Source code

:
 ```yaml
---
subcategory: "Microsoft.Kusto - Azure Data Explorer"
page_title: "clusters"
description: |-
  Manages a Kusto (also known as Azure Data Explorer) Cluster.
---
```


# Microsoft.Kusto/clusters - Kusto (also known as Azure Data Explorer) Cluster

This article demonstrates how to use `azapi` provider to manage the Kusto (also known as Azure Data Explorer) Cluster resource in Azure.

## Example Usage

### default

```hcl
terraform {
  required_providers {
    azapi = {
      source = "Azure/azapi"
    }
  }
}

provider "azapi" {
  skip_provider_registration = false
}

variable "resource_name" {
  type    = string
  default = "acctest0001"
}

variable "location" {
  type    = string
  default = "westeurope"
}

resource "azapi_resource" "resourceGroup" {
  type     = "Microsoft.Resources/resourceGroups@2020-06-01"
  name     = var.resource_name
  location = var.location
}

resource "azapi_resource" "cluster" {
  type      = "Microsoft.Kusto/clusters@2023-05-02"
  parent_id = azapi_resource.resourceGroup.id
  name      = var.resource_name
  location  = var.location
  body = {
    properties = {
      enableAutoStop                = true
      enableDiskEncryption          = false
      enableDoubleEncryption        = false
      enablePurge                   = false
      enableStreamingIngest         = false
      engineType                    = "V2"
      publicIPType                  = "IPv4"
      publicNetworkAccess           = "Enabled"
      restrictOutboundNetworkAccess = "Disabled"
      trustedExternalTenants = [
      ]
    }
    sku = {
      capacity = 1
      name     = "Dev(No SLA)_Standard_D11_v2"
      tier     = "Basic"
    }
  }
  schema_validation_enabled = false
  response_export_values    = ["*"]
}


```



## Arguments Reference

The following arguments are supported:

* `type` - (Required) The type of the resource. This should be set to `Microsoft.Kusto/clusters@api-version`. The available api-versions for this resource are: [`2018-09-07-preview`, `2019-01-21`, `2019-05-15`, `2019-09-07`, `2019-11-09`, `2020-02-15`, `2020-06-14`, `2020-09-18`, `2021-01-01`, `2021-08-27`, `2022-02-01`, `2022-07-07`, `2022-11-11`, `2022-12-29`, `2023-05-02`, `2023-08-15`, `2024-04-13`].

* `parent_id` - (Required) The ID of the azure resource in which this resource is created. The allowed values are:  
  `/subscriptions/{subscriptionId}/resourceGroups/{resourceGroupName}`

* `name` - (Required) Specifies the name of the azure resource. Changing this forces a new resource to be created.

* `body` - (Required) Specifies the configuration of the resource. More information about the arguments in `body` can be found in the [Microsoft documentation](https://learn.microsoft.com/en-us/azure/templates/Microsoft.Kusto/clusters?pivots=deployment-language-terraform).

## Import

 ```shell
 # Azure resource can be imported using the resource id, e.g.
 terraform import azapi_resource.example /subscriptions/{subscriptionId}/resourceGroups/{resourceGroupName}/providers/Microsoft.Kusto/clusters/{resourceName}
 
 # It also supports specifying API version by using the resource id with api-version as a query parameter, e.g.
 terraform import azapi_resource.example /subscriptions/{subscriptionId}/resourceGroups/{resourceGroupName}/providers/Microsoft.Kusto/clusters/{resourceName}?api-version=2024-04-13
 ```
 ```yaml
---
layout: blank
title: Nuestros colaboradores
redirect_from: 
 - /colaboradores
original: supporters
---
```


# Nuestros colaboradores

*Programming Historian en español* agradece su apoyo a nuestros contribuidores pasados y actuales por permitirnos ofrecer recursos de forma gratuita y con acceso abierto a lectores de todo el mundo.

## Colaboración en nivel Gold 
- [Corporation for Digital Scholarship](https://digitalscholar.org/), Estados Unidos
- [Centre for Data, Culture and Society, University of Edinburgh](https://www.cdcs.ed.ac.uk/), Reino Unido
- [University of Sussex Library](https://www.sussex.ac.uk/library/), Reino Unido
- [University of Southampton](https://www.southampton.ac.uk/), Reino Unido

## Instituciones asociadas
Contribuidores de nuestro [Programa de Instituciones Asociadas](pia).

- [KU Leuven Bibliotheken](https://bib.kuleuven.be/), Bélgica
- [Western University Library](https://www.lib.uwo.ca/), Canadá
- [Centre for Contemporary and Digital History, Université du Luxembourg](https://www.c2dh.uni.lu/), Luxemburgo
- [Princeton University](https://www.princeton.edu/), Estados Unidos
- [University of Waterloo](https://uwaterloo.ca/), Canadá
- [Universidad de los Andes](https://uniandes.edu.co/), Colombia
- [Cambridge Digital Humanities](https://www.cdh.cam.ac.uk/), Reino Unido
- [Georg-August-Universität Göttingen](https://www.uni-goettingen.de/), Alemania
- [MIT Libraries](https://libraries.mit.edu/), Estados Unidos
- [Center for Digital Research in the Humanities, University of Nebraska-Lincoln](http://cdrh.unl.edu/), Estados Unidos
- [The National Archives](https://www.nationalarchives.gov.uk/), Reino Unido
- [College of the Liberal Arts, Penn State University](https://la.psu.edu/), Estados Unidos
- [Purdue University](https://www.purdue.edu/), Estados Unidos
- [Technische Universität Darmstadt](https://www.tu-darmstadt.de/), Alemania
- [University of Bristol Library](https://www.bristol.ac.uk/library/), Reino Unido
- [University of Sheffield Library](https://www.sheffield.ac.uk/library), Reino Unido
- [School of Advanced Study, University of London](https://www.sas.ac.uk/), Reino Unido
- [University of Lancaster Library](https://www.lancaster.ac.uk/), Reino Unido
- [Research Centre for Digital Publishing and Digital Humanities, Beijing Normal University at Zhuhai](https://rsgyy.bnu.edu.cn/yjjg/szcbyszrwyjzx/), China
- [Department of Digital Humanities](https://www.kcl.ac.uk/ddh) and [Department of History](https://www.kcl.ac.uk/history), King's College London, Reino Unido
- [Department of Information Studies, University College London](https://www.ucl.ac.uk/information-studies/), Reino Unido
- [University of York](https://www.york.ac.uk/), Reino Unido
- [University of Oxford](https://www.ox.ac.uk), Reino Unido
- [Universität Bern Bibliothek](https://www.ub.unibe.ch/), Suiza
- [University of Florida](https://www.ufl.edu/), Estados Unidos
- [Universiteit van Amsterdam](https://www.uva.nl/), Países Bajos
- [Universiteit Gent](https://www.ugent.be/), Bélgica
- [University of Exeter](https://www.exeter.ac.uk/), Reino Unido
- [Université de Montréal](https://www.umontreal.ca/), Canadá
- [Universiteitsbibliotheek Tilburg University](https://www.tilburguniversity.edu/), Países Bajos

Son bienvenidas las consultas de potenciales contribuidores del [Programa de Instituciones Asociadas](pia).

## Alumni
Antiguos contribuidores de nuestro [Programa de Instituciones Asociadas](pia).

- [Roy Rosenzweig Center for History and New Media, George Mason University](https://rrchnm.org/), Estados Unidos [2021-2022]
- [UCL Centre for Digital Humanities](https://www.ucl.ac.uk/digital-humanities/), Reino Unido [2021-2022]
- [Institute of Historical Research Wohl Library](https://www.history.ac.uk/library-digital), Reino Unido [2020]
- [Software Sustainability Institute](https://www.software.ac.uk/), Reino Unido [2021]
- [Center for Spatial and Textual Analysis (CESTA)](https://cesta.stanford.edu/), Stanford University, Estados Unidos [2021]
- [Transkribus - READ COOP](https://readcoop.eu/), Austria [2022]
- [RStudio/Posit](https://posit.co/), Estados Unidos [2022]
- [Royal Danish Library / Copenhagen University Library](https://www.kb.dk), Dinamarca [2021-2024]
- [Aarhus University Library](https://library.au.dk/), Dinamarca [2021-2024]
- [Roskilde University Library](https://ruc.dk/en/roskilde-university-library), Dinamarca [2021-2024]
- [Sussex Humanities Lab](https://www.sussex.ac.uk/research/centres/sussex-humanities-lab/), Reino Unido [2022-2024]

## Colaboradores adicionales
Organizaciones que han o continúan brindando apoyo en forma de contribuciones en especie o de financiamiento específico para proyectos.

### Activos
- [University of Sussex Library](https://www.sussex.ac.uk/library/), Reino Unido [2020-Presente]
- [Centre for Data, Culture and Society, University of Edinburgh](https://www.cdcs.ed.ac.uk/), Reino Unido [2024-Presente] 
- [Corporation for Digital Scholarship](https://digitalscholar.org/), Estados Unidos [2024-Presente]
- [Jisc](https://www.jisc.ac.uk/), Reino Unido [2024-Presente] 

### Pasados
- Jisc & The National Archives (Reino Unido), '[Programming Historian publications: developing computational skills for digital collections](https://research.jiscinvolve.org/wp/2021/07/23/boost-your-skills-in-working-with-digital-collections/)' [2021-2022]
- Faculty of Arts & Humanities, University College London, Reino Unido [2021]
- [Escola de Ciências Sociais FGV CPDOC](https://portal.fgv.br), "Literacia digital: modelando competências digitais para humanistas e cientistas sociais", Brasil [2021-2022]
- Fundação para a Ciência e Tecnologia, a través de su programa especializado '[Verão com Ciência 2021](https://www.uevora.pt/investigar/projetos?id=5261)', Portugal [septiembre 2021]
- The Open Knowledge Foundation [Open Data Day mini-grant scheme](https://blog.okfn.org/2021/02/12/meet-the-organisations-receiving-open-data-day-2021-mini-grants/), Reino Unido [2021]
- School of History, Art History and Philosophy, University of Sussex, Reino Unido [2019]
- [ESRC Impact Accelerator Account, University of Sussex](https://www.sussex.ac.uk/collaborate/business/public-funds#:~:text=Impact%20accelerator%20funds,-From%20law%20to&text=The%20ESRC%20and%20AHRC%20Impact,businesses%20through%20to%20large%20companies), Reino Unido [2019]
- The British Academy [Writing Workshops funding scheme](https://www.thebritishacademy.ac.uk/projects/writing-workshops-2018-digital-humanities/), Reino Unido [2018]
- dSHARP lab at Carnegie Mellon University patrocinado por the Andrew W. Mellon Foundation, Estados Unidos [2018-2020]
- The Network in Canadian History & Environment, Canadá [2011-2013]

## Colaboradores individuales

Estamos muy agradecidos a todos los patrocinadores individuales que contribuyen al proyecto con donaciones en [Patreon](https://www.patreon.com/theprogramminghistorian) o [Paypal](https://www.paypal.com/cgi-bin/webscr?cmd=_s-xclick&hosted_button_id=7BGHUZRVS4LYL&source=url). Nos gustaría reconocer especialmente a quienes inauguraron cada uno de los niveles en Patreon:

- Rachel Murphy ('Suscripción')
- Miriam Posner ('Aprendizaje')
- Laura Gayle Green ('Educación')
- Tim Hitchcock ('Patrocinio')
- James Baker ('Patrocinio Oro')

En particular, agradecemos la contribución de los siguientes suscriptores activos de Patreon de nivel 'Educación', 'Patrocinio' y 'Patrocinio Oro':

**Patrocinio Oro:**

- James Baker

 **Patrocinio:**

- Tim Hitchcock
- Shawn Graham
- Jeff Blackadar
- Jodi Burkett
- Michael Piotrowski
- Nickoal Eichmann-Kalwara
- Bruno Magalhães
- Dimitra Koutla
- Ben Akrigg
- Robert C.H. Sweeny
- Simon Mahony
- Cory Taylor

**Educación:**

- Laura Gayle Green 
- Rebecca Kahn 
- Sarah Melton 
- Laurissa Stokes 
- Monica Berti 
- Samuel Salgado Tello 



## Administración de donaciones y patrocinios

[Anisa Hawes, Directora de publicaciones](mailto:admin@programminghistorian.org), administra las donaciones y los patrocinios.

+--

The response should be the lines from the one containing "- Monica Berti" through the last line of the data, set down exactly and with no other line.

• [RESULT BELOW]
- Monica Berti 
- Samuel Salgado Tello 



## Administración de donaciones y patrocinios

[Anisa Hawes, Directora de publicaciones](mailto:admin@programminghistorian.org), administra las donaciones y los patrocinios.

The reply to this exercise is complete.